1 minute read

VII Aansprakelijkheid en zorgplicht

De Hoge Raad is in zijn prejudiciële beslissing dus strenger dan de rechtbank: volgens de Hoge Raad had de Staat in ieder geval al vanaf 1 januari 2005 op de hoogte moeten zijn van de reële kans op ernstige of wijdverbreide schade door aardbevingen als gevolg van de gaswinning.

Het antwoord op de vraag óf de Staat aansprakelijk is, is volgens de Hoge Raad afhankelijk van de vraag of de Staat sinds 1 januari 2005 heeft nagelaten om op tijd de nodige maatregelen te nemen om schade door bevingen te voorkomen. De Hoge Raad beantwoordt deze vraag in rechtsoverweging 2.7.4: “Wat de eventuele aansprakelijkheid van de Nederlandse Staat betreft, is de Hoge Raad van oordeel dat de Staat in ieder geval vanaf 1 januari 2005 op de hoogte had moeten zijn van de reële kans op ernstige of wijdverbreide schade door aardbevingen als gevolg van de gaswinning. Voor het antwoord op de vraag óf de Staat aansprakelijk is, is daarmee vanaf die datum beslissend of de Staat heeft nagelaten tijdig de passende en redelijkerwijs te verlangen maatregelen te nemen om dergelijke schade te voorkomen. Die vraag moet de rechtbank beantwoorden. Tegen de achtergrond van de omstandigheden van het geval is geen andere conclusie mogelijk dan dat de Staat in ieder geval vanaf 1 januari 2005 bekend was of bekend had moeten zijn met i. de gevaren verbonden aan de gaswinning in Groningen, ii. de reële kans op verwezenlijking van deze gevaren en iii. de omstandigheid dat verwezenlijking van deze gevaren tot ernstige of wijdverbreide schade kon leiden.”

Tekstkader VII.6 Waarom hanteert de Hoge Raad de datum 1 januari 2005 als startpunt voor schending van de zorgplicht van de Staat?

De Hoge Raad neemt 1 januari 2005 als begindatum voor schending van de zorgplicht door de Staat. De Hoge Raad komt daartoe op basis van de volgende aspecten:

1. De Staat was er vanaf het rapport van de Begeleidingscommissie Onderzoek Aardbevingen (BOA) in 1993 mee bekend dat de gaswinning in Groningen aardbevingen kon veroorzaken.

2. Uit het feit dat het jaar 2003 een piek vertoonde in het aantal aardbevingen en de kracht daarvan en het feit dat in dat jaar voor het eerst schademeldingen werden gedaan en schadevergoeding werd uitgekeerd, blijkt dat de Staat vanaf 2003 ermee bekend was dat aan de gaswinning reële gevaren zijn verbonden, en dat die gevaren kunnen leiden tot ernstige of wijdverbreide schade.

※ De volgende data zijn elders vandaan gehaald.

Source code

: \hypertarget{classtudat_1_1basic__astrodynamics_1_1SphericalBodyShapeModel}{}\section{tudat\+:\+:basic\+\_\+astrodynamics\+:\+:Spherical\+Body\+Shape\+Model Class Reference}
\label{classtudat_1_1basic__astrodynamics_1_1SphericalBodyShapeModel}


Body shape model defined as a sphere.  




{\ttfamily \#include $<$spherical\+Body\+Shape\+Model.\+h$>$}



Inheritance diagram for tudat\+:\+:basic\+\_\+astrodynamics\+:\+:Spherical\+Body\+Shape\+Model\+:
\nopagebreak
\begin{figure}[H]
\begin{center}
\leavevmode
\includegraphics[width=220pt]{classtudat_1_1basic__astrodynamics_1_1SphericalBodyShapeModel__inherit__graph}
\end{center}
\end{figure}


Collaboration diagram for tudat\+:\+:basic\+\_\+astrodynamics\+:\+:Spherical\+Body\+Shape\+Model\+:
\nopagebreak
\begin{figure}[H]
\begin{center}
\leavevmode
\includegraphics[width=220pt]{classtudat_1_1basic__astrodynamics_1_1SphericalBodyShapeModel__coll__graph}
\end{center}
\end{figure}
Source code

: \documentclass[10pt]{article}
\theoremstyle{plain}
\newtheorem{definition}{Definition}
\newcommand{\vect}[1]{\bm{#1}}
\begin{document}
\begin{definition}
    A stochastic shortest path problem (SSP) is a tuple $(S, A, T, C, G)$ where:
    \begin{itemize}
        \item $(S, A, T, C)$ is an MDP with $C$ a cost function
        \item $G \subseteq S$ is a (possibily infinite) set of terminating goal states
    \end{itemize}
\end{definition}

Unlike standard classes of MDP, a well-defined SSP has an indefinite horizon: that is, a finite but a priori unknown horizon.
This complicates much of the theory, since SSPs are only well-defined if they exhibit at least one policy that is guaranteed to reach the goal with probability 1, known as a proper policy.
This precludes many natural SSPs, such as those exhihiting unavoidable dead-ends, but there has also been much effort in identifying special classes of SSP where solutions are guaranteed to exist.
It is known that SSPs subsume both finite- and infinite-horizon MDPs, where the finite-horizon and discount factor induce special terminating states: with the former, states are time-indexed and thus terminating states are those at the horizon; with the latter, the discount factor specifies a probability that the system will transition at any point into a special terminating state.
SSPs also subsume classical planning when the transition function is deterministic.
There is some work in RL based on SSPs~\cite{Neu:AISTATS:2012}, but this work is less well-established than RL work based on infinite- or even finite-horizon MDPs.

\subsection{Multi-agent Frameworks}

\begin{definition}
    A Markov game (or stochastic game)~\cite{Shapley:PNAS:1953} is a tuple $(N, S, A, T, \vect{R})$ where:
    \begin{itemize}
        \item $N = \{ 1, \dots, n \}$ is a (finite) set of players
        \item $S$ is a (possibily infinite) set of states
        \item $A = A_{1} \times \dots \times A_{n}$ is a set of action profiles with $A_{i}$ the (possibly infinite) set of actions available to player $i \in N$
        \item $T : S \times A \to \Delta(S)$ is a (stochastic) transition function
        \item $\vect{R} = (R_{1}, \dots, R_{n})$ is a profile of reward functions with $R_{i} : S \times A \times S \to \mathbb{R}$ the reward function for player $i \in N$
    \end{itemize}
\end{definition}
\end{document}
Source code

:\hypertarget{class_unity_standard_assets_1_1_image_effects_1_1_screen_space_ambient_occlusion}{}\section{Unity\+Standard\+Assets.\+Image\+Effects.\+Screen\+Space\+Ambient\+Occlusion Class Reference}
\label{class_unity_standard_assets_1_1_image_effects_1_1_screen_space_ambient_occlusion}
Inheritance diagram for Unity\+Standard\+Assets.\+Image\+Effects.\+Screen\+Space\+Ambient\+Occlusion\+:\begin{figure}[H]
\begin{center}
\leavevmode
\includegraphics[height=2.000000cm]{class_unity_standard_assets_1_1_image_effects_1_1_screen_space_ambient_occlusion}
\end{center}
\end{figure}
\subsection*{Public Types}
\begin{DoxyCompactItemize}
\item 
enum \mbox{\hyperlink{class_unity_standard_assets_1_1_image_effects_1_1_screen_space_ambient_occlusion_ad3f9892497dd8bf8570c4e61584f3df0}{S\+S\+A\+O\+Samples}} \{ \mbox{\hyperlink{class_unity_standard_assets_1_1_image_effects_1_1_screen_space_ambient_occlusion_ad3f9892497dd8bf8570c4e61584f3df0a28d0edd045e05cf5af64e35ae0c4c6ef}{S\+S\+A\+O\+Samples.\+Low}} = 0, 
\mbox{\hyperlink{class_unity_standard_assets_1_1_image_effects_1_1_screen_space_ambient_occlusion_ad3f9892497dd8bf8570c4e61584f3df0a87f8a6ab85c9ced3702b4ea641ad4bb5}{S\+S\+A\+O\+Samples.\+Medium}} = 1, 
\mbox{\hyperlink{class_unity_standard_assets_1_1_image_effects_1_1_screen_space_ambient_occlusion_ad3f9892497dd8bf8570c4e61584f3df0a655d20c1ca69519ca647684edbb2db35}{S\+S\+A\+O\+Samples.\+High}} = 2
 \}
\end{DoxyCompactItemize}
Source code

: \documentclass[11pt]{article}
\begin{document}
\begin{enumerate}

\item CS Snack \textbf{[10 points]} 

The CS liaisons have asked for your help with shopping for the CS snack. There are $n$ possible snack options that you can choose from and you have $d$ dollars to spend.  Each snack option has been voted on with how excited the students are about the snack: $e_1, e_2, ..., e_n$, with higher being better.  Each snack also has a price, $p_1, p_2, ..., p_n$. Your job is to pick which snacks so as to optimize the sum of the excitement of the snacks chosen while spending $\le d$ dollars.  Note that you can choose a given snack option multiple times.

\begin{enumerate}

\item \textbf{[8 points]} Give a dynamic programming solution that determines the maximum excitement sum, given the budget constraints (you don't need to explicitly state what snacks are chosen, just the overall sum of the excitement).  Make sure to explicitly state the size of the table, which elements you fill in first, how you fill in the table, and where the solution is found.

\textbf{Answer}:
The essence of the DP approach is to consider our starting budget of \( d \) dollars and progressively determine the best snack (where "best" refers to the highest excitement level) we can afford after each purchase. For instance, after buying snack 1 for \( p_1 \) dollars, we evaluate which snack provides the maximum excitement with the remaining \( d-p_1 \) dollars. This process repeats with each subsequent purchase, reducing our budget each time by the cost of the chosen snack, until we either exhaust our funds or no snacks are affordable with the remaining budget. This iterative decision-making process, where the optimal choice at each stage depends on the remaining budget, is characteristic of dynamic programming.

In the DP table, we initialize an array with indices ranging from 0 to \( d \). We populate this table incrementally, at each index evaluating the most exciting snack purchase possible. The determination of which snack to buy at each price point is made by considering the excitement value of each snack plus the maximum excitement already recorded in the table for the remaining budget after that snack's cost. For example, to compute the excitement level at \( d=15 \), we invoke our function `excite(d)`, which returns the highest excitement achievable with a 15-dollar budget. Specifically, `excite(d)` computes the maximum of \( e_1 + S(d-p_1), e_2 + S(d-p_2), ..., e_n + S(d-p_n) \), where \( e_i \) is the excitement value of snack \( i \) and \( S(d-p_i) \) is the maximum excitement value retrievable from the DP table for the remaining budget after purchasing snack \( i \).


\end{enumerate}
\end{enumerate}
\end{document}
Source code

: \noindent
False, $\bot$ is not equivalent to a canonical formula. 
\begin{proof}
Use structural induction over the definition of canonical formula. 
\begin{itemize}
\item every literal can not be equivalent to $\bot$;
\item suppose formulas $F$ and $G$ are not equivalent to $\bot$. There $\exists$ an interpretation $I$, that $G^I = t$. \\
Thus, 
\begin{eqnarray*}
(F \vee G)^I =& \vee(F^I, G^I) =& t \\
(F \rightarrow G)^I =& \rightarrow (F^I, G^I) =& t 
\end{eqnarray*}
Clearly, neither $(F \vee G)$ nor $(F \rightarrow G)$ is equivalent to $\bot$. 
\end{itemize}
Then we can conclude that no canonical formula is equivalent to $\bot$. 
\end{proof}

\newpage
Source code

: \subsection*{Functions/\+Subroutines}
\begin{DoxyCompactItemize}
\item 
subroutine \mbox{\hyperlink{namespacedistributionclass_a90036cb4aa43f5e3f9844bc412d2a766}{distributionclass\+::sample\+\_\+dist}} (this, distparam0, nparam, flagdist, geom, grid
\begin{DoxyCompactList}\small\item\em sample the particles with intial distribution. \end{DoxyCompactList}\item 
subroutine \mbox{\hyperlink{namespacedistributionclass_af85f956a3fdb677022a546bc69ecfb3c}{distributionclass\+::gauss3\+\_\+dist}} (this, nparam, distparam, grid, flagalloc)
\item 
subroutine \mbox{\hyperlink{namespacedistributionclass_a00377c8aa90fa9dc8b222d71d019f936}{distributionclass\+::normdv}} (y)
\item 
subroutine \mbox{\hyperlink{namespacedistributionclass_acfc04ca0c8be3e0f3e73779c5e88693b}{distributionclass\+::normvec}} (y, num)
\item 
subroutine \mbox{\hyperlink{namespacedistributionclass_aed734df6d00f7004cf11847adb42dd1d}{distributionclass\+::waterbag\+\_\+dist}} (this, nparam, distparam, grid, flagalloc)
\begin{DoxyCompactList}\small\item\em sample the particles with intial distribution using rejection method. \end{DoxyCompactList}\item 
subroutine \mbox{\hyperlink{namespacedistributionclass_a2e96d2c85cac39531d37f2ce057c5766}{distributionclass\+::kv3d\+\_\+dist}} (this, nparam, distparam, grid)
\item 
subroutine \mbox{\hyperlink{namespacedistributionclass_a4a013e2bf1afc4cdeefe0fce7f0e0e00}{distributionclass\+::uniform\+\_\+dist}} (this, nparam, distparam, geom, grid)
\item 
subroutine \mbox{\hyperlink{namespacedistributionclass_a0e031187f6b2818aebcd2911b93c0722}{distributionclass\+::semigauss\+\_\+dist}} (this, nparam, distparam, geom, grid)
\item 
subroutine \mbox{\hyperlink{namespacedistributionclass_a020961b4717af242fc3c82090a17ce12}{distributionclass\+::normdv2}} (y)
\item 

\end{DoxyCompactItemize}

3. Uit een rapport van het KNMI bleek in 2004 dat de situatie in de ondergrond van het Groningenveld, anders dan voorheen genomen, ‘niet stationair’ was. Hierdoor was de formule die tot die tijd was gebruikt om de maximaal te verwachten magnitude van een aardbeving te berekenen niet goed bruikbaar. Ook was er geen alternatieve formule voorhanden.